BEGIN

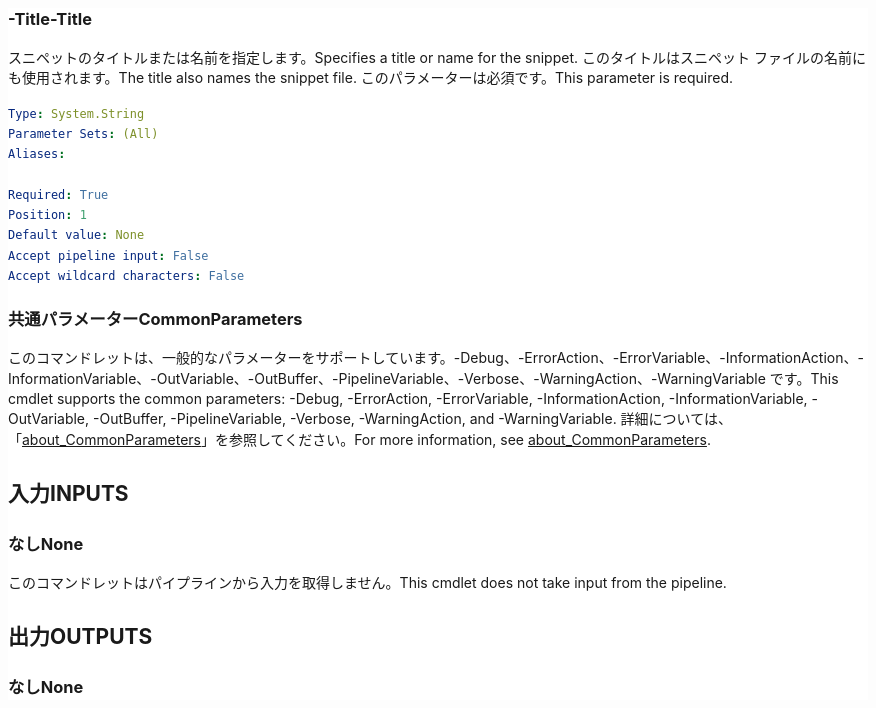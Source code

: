### <span data-ttu-id="a2c5a-150">-Title</span><span class="sxs-lookup"><span data-stu-id="a2c5a-150">-Title</span></span>

<span data-ttu-id="a2c5a-151">スニペットのタイトルまたは名前を指定します。</span><span class="sxs-lookup"><span data-stu-id="a2c5a-151">Specifies a title or name for the snippet.</span></span> <span data-ttu-id="a2c5a-152">このタイトルはスニペット ファイルの名前にも使用されます。</span><span class="sxs-lookup"><span data-stu-id="a2c5a-152">The title also names the snippet file.</span></span> <span data-ttu-id="a2c5a-153">このパラメーターは必須です。</span><span class="sxs-lookup"><span data-stu-id="a2c5a-153">This parameter is required.</span></span>

```yaml
Type: System.String
Parameter Sets: (All)
Aliases:

Required: True
Position: 1
Default value: None
Accept pipeline input: False
Accept wildcard characters: False
```

### <span data-ttu-id="a2c5a-154">共通パラメーター</span><span class="sxs-lookup"><span data-stu-id="a2c5a-154">CommonParameters</span></span>

<span data-ttu-id="a2c5a-155">このコマンドレットは、一般的なパラメーターをサポートしています。-Debug、-ErrorAction、-ErrorVariable、-InformationAction、-InformationVariable、-OutVariable、-OutBuffer、-PipelineVariable、-Verbose、-WarningAction、-WarningVariable です。</span><span class="sxs-lookup"><span data-stu-id="a2c5a-155">This cmdlet supports the common parameters: -Debug, -ErrorAction, -ErrorVariable, -InformationAction, -InformationVariable, -OutVariable, -OutBuffer, -PipelineVariable, -Verbose, -WarningAction, and -WarningVariable.</span></span> <span data-ttu-id="a2c5a-156">詳細については、「[about_CommonParameters](https://go.microsoft.com/fwlink/?LinkID=113216)」を参照してください。</span><span class="sxs-lookup"><span data-stu-id="a2c5a-156">For more information, see [about_CommonParameters](https://go.microsoft.com/fwlink/?LinkID=113216).</span></span>

## <span data-ttu-id="a2c5a-157">入力</span><span class="sxs-lookup"><span data-stu-id="a2c5a-157">INPUTS</span></span>

### <span data-ttu-id="a2c5a-158">なし</span><span class="sxs-lookup"><span data-stu-id="a2c5a-158">None</span></span>

<span data-ttu-id="a2c5a-159">このコマンドレットはパイプラインから入力を取得しません。</span><span class="sxs-lookup"><span data-stu-id="a2c5a-159">This cmdlet does not take input from the pipeline.</span></span>

## <span data-ttu-id="a2c5a-160">出力</span><span class="sxs-lookup"><span data-stu-id="a2c5a-160">OUTPUTS</span></span>

### <span data-ttu-id="a2c5a-161">なし</span><span class="sxs-lookup"><span data-stu-id="a2c5a-161">None</span></span>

END

ACTION ITEM: Exactly as they stand, retype all the entries, but omit the pictures.

REPLY:
Source code

:### <span data-ttu-id="a2c5a-150">-Title</span><span class="sxs-lookup"><span data-stu-id="a2c5a-150">-Title</span></span>

<span data-ttu-id="a2c5a-151">スニペットのタイトルまたは名前を指定します。</span><span class="sxs-lookup"><span data-stu-id="a2c5a-151">Specifies a title or name for the snippet.</span></span> <span data-ttu-id="a2c5a-152">このタイトルはスニペット ファイルの名前にも使用されます。</span><span class="sxs-lookup"><span data-stu-id="a2c5a-152">The title also names the snippet file.</span></span> <span data-ttu-id="a2c5a-153">このパラメーターは必須です。</span><span class="sxs-lookup"><span data-stu-id="a2c5a-153">This parameter is required.</span></span>

```yaml
Type: System.String
Parameter Sets: (All)
Aliases:

Required: True
Position: 1
Default value: None
Accept pipeline input: False
Accept wildcard characters: False
```

### <span data-ttu-id="a2c5a-154">共通パラメーター</span><span class="sxs-lookup"><span data-stu-id="a2c5a-154">CommonParameters</span></span>

<span data-ttu-id="a2c5a-155">このコマンドレットは、一般的なパラメーターをサポートしています。-Debug、-ErrorAction、-ErrorVariable、-InformationAction、-InformationVariable、-OutVariable、-OutBuffer、-PipelineVariable、-Verbose、-WarningAction、-WarningVariable です。</span><span class="sxs-lookup"><span data-stu-id="a2c5a-155">This cmdlet supports the common parameters: -Debug, -ErrorAction, -ErrorVariable, -InformationAction, -InformationVariable, -OutVariable, -OutBuffer, -PipelineVariable, -Verbose, -WarningAction, and -WarningVariable.</span></span> <span data-ttu-id="a2c5a-156">詳細については、「[about_CommonParameters](https://go.microsoft.com/fwlink/?LinkID=113216)」を参照してください。</span><span class="sxs-lookup"><span data-stu-id="a2c5a-156">For more information, see [about_CommonParameters](https://go.microsoft.com/fwlink/?LinkID=113216).</span></span>

## <span data-ttu-id="a2c5a-157">入力</span><span class="sxs-lookup"><span data-stu-id="a2c5a-157">INPUTS</span></span>

### <span data-ttu-id="a2c5a-158">なし</span><span class="sxs-lookup"><span data-stu-id="a2c5a-158">None</span></span>

<span data-ttu-id="a2c5a-159">このコマンドレットはパイプラインから入力を取得しません。</span><span class="sxs-lookup"><span data-stu-id="a2c5a-159">This cmdlet does not take input from the pipeline.</span></span>

## <span data-ttu-id="a2c5a-160">出力</span><span class="sxs-lookup"><span data-stu-id="a2c5a-160">OUTPUTS</span></span>

### <span data-ttu-id="a2c5a-161">なし</span><span class="sxs-lookup"><span data-stu-id="a2c5a-161">None</span></span>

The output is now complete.